The anti-hadith menace is not new. This type of people have existed in various periods of Islamic history. Some may consider them “dangerous”, but the truth is that Islam’s self-corrective nature through its vast scholastic tradition can ignore such ineffectual creatures. Their offshoots in our times may have done Muslims one big favour: renewed interest in the study of hadith and the Prophetic Sunnah (exemplary conduct). Mentioning the sayings of the Prophet is fine, but how many of us care to understand what hadith is all about? How many of us know, for example, the background of a particular hadith, how it came to be accepted as hadith and why? Often, the answer is that many of us take for granted the hadiths that we now have in various compilations, and therefore fail to appreciate the astronomical amount of work done to preserve the hadiths as we know them now. Knowing how hadith is narrated, transmitted, compiled and evaluated leads one to appreciate the works of scholars who were ahead of their time, meticulous and methodical in their approach.
The study of hadith, or the sciences of hadith (ulum al-hadith) as it is correctly referred to, is one of the disciplined branches of knowledge in Islam. A cursory glance at its divisions and subdivisions is enough to discourage an ordinary reader from specialising in this field, which is perhaps why this book’s first part begins with straight-forward introductions to the origin and development of hadith. This is perhaps the most important knowledge any student of Islam should know before he or she embarks on to the fruitless but entertaining task of arguing with people who are confused about the role and authority of the Prophet.
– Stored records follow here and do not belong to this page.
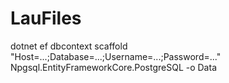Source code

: # LauFiles

dotnet ef dbcontext scaffold "Host=...;Database=...;Username=...;Password=..." Npgsql.EntityFrameworkCore.PostgreSQL -o Data
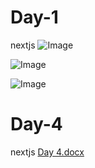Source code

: # Day-1
nextjs
![Image](https://github.com/user-attachments/assets/2fc631a8-bdcc-4b71-8e78-ad969a2af26e)

![Image](https://github.com/user-attachments/assets/9152f50d-106d-4e8b-bc0f-da04c5263fe5)

![Image](https://github.com/user-attachments/assets/63f75164-5450-4e33-a00b-466046309941)



# Day-4
nextjs
[Day 4.docx](https://github.com/user-attachments/files/18559669/Day.4.docx)
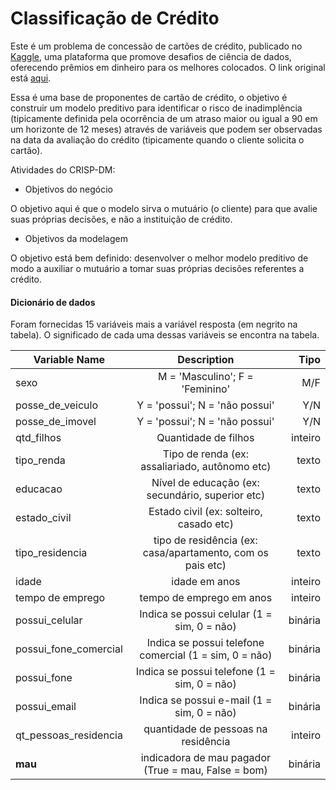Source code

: # **Classificação de Crédito**

Este é um problema de concessão de cartões de crédito, publicado no [Kaggle](https://www.kaggle.com/), uma plataforma que promove desafios de ciência de dados, oferecendo prêmios em dinheiro para os melhores colocados. O link original está [aqui](https://www.kaggle.com/rikdifos/credit-card-approval-prediction).  
  
Essa é uma base de proponentes de cartão de crédito, o objetivo é construir um modelo preditivo para identificar o risco de inadimplência (tipicamente definida pela ocorrência de um atraso maior ou igual a 90 em um horizonte de 12 meses) através de variáveis que podem ser observadas na data da avaliação do crédito (tipicamente quando o cliente solicita o cartão).

Atividades do CRISP-DM:

- Objetivos do negócio

O objetivo aqui é que o modelo sirva o mutuário (o cliente) para que avalie suas próprias decisões, e não a instituição de crédito.

- Objetivos da modelagem

O objetivo está bem definido: desenvolver o melhor modelo preditivo de modo a auxiliar o mutuário a tomar suas próprias decisões referentes a crédito.


#### Dicionário de dados
Foram fornecidas 15 variáveis mais a variável resposta (em negrito na tabela). O significado de cada uma dessas variáveis se encontra na tabela.



| Variable Name            | Description                                         | Tipo  |
| ------------------------ |:---------------------------------------------------:| -----:|
| sexo| M = 'Masculino'; F = 'Feminino' |M/F|
| posse_de_veiculo| Y = 'possui'; N = 'não possui' |Y/N|
| posse_de_imovel| Y = 'possui'; N = 'não possui' |Y/N|
| qtd_filhos| Quantidade de filhos |inteiro|
| tipo_renda|Tipo de renda (ex: assaliariado, autônomo etc) | texto |
| educacao| Nível de educação (ex: secundário, superior etc) |texto|
| estado_civil | Estado civil (ex: solteiro, casado etc)| texto |
| tipo_residencia | tipo de residência (ex: casa/apartamento, com os pais etc) | texto |
| idade | idade em anos |inteiro|
| tempo de emprego | tempo de emprego em anos |inteiro|
| possui_celular | Indica se possui celular (1 = sim, 0 = não) |binária|
| possui_fone_comercial | Indica se possui telefone comercial (1 = sim, 0 = não) |binária|
| possui_fone | Indica se possui telefone (1 = sim, 0 = não) |binária|
| possui_email | Indica se possui e-mail (1 = sim, 0 = não) |binária|
| qt_pessoas_residencia | quantidade de pessoas na residência |inteiro|
| **mau** | indicadora de mau pagador (True = mau, False = bom) |binária|
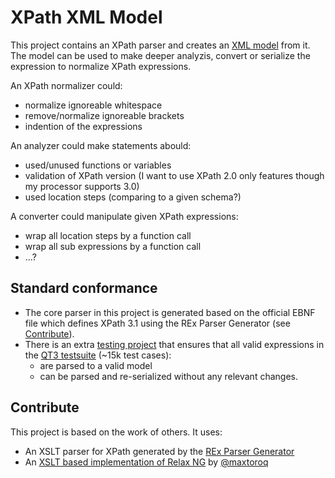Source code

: # XPath XML Model

This project contains an XPath parser and creates an [XML model](src/main/resources/rnc/xpath-model.rnc) from it. The model can be used to make deeper analyzis, convert or serialize the expression to normalize XPath expressions.

An XPath normalizer could:

* normalize ignoreable whitespace
* remove/normalize ignoreable brackets
* indention of the expressions


An analyzer could make statements abould:

* used/unused functions or variables
* validation of XPath version (I want to use XPath 2.0 only features though my processor supports 3.0)
* used location steps (comparing to a given schema?)

A converter could manipulate given XPath expressions:

* wrap all location steps by a function call
* wrap all sub expressions by a function call
* ...?

## Standard conformance

* The core parser in this project is generated based on the official EBNF file which defines XPath 3.1 using the REx Parser Generator (see [Contribute](#contribute)).
* There is an extra [testing project](https://github.com/nkutsche/xpath-model-qt3) that ensures that all valid expressions in the [QT3 testsuite](https://github.com/w3c/qt3tests) (~15k test cases):
    * are parsed to a valid model
    * can be parsed and re-serialized without any relevant changes.


## Contribute

This project is based on the work of others. It uses:

* An XSLT parser for XPath generated by the [REx Parser Generator](https://www.bottlecaps.de/rex/) 
* An [XSLT based implementation of Relax NG](https://github.com/maxtoroq/rng.xsl) by [@maxtoroq](https://github.com/maxtoroq)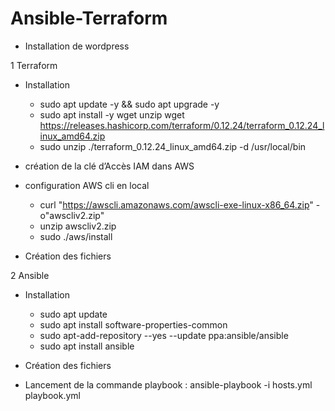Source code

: # Ansible-Terraform

- Installation de wordpress

1 Terraform
  * Installation
    - sudo apt update -y && sudo apt upgrade -y
    - sudo apt install -y wget unzip
wget https://releases.hashicorp.com/terraform/0.12.24/terraform_0.12.24_linux_amd64.zip
    - sudo unzip ./terraform_0.12.24_linux_amd64.zip -d /usr/local/bin

  * création de la clé d’Accès IAM dans AWS
  * configuration AWS cli en local
    - curl "https://awscli.amazonaws.com/awscli-exe-linux-x86_64.zip" -o"awscliv2.zip"
    - unzip awscliv2.zip
    - sudo ./aws/install

  * Création des fichiers 

2 Ansible
  * Installation
    - sudo apt update
    - sudo apt install software-properties-common
    - sudo apt-add-repository --yes --update ppa:ansible/ansible
    - sudo apt install ansible

  * Création des fichiers 
  * Lancement de la commande playbook : ansible-playbook -i hosts.yml playbook.yml

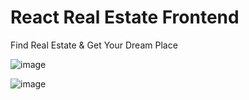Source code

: 
# React Real Estate Frontend

Find Real Estate & Get Your Dream Place

![image](https://github.com/amydev-me/iEstate/assets/11514651/249e4cc5-c860-4827-be42-977cf9c87990)


![image](https://github.com/amydev-me/iEstate/assets/11514651/9a8d1e2c-a9ed-4a77-b7e6-25dfca6c6e5d)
The book is divided into three parts. The first part, as mentioned above, deals with the history of hadiths. Muhammad Zubayr Siddiqi and Muhammad Ali provide excellent introductions, each with their own focus, on the sciences of hadith. Zubayr gives a topic-by-topic overview of the various branches of ulum al-hadith. An interesting one is the asma’ al-rijal, or the study of the lives of the narrators of hadiths. Here, scholars of hadith dig deep into the biographies of those who narrated the hadiths of the Prophet right from the beginning of the chain of transmitters. Every detail of their lives is verified and analysed. This helps scholars of hadiths to determine the narrators’ identity, veracity and reliability. Mustafa A`zami, whose extensively researched works include Studies in Early Hadith Literature, explains at length about the isnad, or the chain of transmitters, the most common chapter in the study of hadith and perhaps also the most misunderstood.
The focus of the book however lies in part two, on the place of hadith and Sunnah in Islam. Here, Fazlur Rahman, arguably among the 20th century’s cream of Muslim scholars, looks at Prophetic examples in the light of their relevance to our present problems.
Shah Shahidullah Faridi then provides extensive proofs from the Qur’an to show that hadith is an integral part of Islam in addition to the Qur’an. Here, he dismantles what he identifies as the fallacies of the anti-hadith arguments. If Faridi attempts to show the compatibility of the Qur’an with the hadith, S M Yusuf seeks to show their differences, while not denying the function of hadith as the factual embodiment of God’s revelation.
Having established the importance and authority of hadith, two chapters that follow by Fazlur Rahman and Muhammad Asad provide realistic arguments to warn of the problem of extremism and the ensuing dilemma Muslims face. While we reject the childish notion of hadith’s irrelevance, we must also be mindful of the damage done by those who quote hadith liberally without understanding the need to ‘live’ the Sunnah of the Prophet. Muslim women and ijtihad suffer the most as a result of such extremism.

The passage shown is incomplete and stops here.